Uno de ellos, el más obeso, se
desentendió la conversación con los otros dos, de las compartidas anécdotas de su país, de sus
lugares de origen, de sus respectivos recuerdos de clandestinidad de
lujo al servicio del tirano y de improviso se dirigió a mí, que
permanecía callado:
-Verá -me dijo-, como le hemos dicho
al principio, todo empieza un día en que aparecen por tu pobre
aldea, o por tu barrio, unos hombres muy serios, preguntan por tus
padres, se reúnen con ellos en el hogar y les proponen aceptar para
su hijo, “tan parecido a nuestro General,carajo”, un destino
seguro, bien remunerado, un cargo para toda la vida como servidor del
Estado...
A partir de ahí, según me fueron
relatando poco a poco entre los tres, habitaron las dependencias
siempre custodiadas y ocultas de viejos palacetes ruinosos, o de
recintos recónditos en cuarteles distantes o en viejas prisiones
militares habilitadas para oficinas del Ejército, por supuesto en
plantas inaccesible al público y al resto del personal, militar o
civil. Tenían garantizados los cuidados médicos, las vacaciones
vigiladas, las visitadoras sexuales, una jubilación y lo que con
cierta pompa llamaban “formación” sus guardianes: visionados de
la cantidad ingente y reiterativa, en filmaciones antiguas y
actuales, de las apariciones públicas del General con las que los
atiborraban una y otra vez.
Así le referí al redactor jefe cuando
le mostré mi trabajo. Llamé su atención sobre las iniciales con
las que podía citar a cada uno de los tres entrevistados en mis
notas, puesto que al fin me habían facilitado sus nombres y apellidos, así
como sobre las fotos a contraluz acentuado que me permitieron
sacar, en un cambio de actitud desde su desconfianza
inicial. No ahorré a mi jefe muchos detalles sobre lo siniestro e
incierto que había tenido el encargo de marras, ni de la prisa con
que abandoné aquella sala cuando finalmente cumplí con mi
obligación. Esto último pareció importarle un comino: me miraba
sonriente, interesado más bien por el tema del reportaje y
complacido por el resultado:
-Esto de mantener dobles en nómina –
dijo mi jefe-, y como una propiedad, es puro goce de poderío, un
lujo de megalómano como los que se permiten los delincuentes
adinerados que cubren de oro y obras de arte los baños donde mean y
se cepillan los dientes. Ahora -añadió-, gracias a los contactos
que han funcionado en este periódico, revelaremos un aspecto más de
esta buena pieza: ¡el tal Isaac Rodrigo..!
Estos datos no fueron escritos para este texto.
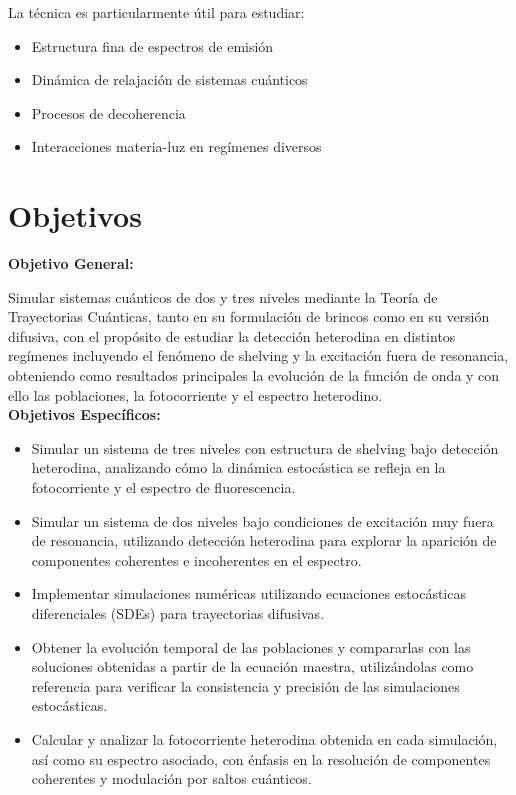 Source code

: \documentclass[12pt]{report}
\begin{document}
La técnica es particularmente útil para estudiar:

\begin{itemize}
\item Estructura fina de espectros de emisión
\item Dinámica de relajación de sistemas cuánticos
\item Procesos de decoherencia
\item Interacciones materia-luz en regímenes diversos
\end{itemize}


\section*{Objetivos}
\textbf{Objetivo General:}

Simular sistemas cuánticos de dos y tres niveles mediante la Teoría de Trayectorias Cuánticas, tanto en su formulación de brincos como en su versión difusiva, con el propósito de estudiar la detección heterodina en distintos regímenes incluyendo el fenómeno de shelving y la excitación fuera de resonancia, obteniendo como resultados principales la evolución de la función de onda y con ello las poblaciones, la fotocorriente y el espectro heterodino.\\

\textbf{Objetivos Específicos:}
\begin{itemize}
    \item Simular un sistema de tres niveles con estructura de shelving bajo detección heterodina, analizando cómo la dinámica estocástica se refleja en la fotocorriente y el espectro de fluorescencia.
    \item Simular un sistema de dos niveles bajo condiciones de excitación muy fuera de resonancia, utilizando detección heterodina para explorar la aparición de componentes coherentes e incoherentes en el espectro.
    \item Implementar simulaciones numéricas utilizando  ecuaciones estocásticas diferenciales (SDEs) para trayectorias difusivas.
    \item Obtener la evolución temporal de las poblaciones y compararlas con las soluciones obtenidas a partir de la ecuación maestra, utilizándolas como referencia para verificar la consistencia y precisión de las simulaciones estocásticas.
    \item Calcular y analizar la fotocorriente heterodina obtenida en cada simulación, así como su espectro asociado, con énfasis en la resolución de componentes coherentes y modulación por saltos cuánticos.
\end{itemize}
\end{document}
Costaba creerlo pero yo le había oído
bien: “Gracias a los contactos que han funcionado en este
periódico”.., había dicho. Ni una palabra de reconocimiento a mi
esfuerzo y mi mano izquierda, por lo menos. Yo miraba fijamente a mi
jefe dirigiéndole una mueca sarcástica, por ver si así reparaba en
su desconsiderada omisión. Pero sin resultado: no se daba por
aludido por más que le insistiera con mis gestos evidentes.
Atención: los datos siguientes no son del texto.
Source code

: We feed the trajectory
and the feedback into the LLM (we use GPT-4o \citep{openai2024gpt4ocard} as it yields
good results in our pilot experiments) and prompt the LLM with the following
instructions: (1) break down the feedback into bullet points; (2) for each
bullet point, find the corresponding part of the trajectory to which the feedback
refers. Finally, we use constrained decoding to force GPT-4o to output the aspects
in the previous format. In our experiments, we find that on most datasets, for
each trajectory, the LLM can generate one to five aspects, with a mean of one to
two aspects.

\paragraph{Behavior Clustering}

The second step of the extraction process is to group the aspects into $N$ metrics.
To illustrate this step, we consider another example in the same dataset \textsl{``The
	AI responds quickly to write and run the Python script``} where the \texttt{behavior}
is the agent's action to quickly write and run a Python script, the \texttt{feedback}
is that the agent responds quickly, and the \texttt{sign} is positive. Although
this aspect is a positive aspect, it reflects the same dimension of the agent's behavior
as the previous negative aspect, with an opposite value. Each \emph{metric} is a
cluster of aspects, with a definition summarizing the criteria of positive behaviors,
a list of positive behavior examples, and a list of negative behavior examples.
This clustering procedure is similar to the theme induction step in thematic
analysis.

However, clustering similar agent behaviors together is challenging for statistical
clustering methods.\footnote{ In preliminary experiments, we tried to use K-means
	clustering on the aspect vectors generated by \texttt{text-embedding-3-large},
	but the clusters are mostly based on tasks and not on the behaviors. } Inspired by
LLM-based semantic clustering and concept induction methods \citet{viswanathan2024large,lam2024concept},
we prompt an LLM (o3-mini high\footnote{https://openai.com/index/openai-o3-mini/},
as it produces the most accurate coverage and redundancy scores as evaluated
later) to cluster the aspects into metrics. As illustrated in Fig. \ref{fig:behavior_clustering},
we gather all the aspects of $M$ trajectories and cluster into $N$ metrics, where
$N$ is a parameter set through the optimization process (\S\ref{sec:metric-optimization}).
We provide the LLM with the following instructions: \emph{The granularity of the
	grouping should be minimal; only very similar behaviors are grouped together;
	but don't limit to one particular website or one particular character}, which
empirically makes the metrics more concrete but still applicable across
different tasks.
“Ordenaré que le reserven una página entera, con texto y fotos”,
dijo ufano como si él fuera el autor del reportaje. No me parecía
el hombre cauto que por costumbre soportaba el peso de la veteranía
con frialdad y descreimiento. Fue entonces cuando me decidí a
guardar mis notas y reservarme una última revelación inesperada,
algo que había decidido dejar al margen de mis informes hasta ese
momento, hasta poder valorarlo con calma:
Había un cuarto doble, el más
misterioso, según me habían revelado mis tres entrevistados, confirmándose
unos a otros aquella sorpresa final: se trataba por lo visto del suplantador más
reciente, una copia fiel del tirano en su edad actual, ahora que los
años lo habían convertido en un abuelito de su propio régimen.
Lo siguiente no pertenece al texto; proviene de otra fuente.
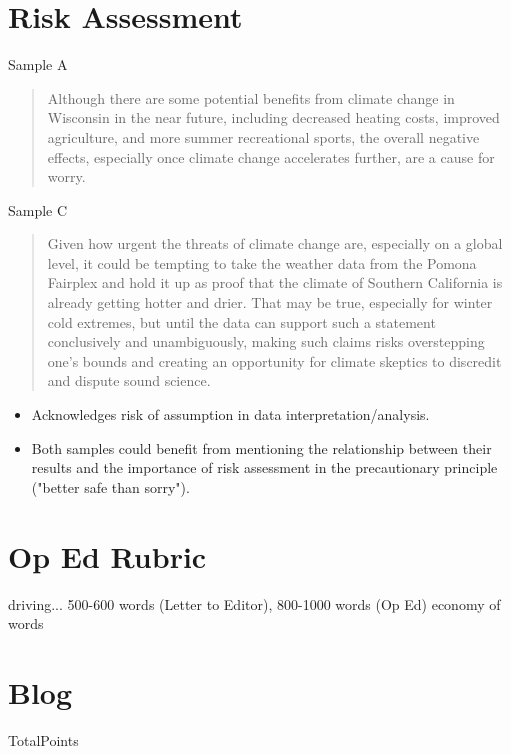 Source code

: \documentclass{article}\usepackage[]{graphicx}\usepackage[]{color}
\begin{document}
\section{Risk Assessment}
Sample A
\begin{quote}
Although there are some potential benefits from climate change in Wisconsin in the near future, including decreased heating costs, improved agriculture, and more summer recreational sports, the overall negative effects, especially once climate change accelerates further, are a cause for worry.
\end{quote}

Sample C
\begin{quote}
Given how urgent the threats of climate change are, especially on a global level, it could be tempting to take the weather data from the Pomona Fairplex and hold it up as proof that the climate of Southern California is already getting hotter and drier. That may be true, especially for winter cold extremes, but until the data can support such a statement conclusively and unambiguously, making such claims risks overstepping one’s bounds and creating an opportunity for climate skeptics to discredit and dispute sound science.
\end{quote}
\begin{itemize}
\item Acknowledges risk of assumption in data interpretation/analysis. 
  \item Both samples could benefit from mentioning the relationship between their results and the importance of risk assessment in the precautionary principle ("better safe than sorry"). 
\end{itemize}

\newpage

\section{Op Ed Rubric}

driving...
500-600 words (Letter to Editor), 
800-1000 words (Op Ed)
economy of words

\section{Blog}
TotalPoints
\end{document}
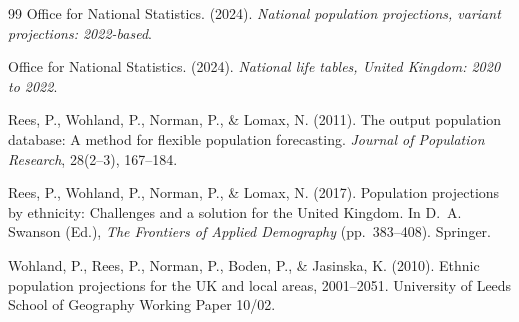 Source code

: \documentclass[12pt,a4paper]{article}
\begin{document}
\begin{thebibliography}{99}
Office for National Statistics. (2024).
\emph{National population projections, variant projections: 2022-based}.

Office for National Statistics. (2024).
\emph{National life tables, United Kingdom: 2020 to 2022}.

Rees, P., Wohland, P., Norman, P., \& Lomax, N. (2011).
The output population database: A method for flexible population forecasting.
\emph{Journal of Population Research}, 28(2--3), 167--184.

Rees, P., Wohland, P., Norman, P., \& Lomax, N. (2017).
Population projections by ethnicity: Challenges and a solution for the United Kingdom.
In D.~A. Swanson (Ed.), \emph{The Frontiers of Applied Demography} (pp.~383--408). Springer.

Wohland, P., Rees, P., Norman, P., Boden, P., \& Jasinska, K. (2010).
Ethnic population projections for the UK and local areas, 2001--2051.
University of Leeds School of Geography Working Paper 10/02.

\end{thebibliography}
\end{document}
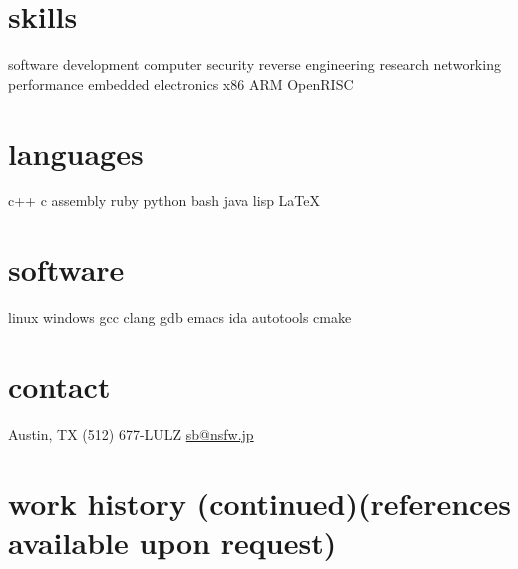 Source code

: \documentclass[]{friggeri-cv}
\begin{document}
\newpage
\begin{aside}
  \section{skills}
  software development
  computer security
  reverse engineering
  research
  networking
  performance
  embedded
  electronics
  x86
  ARM
  OpenRISC
  \section{languages}
  c++
  c
  assembly
  ruby
  python
  bash
  java
  lisp
  \LaTeX
  \section{software}
  linux
  windows
  gcc
  clang
  gdb
  emacs
  ida
  autotools
  cmake
  \section{contact}
  Austin, TX
  (512) 677-LULZ
  \href{mailto:sb@nsfw.jp}{sb@nsfw.jp}
\end{aside}
\section{work history {\footnotesize (continued)}\hfill {\footnotesize{}(references available upon request)}}
\end{document}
“Pero en realidad aún no se le ha visto aunque muchos aseguran que
existe”, me decían. No era difícil sospechar que aquel doble no
visto, aquello tan vaporoso, era el propio Isaac Rodrigo, que
preparaba así su evasión...
Nunca lo supe. Nunca se publicó nada
favorable a esa hipótesis ni otras referidas a dobles, reales o
supuestos. Reviso ahora mis carpetas de entonces, cuando realicé aquel trabajo, cuando era un joven
reportero durante las caídas de las últimas tiranías bananeras, y
sólo veo una copia de aquella entrevista mía sobre el derrocamiento de Isaac Rodrigo, que se esfumó para el Mundo.
Encuentro también por sorpresa en una de estas carpetas viejas, sin
explicarme qué hacía en una de ellas, aquella corbata amarilla con
adornos chillones falsamente mitológicos.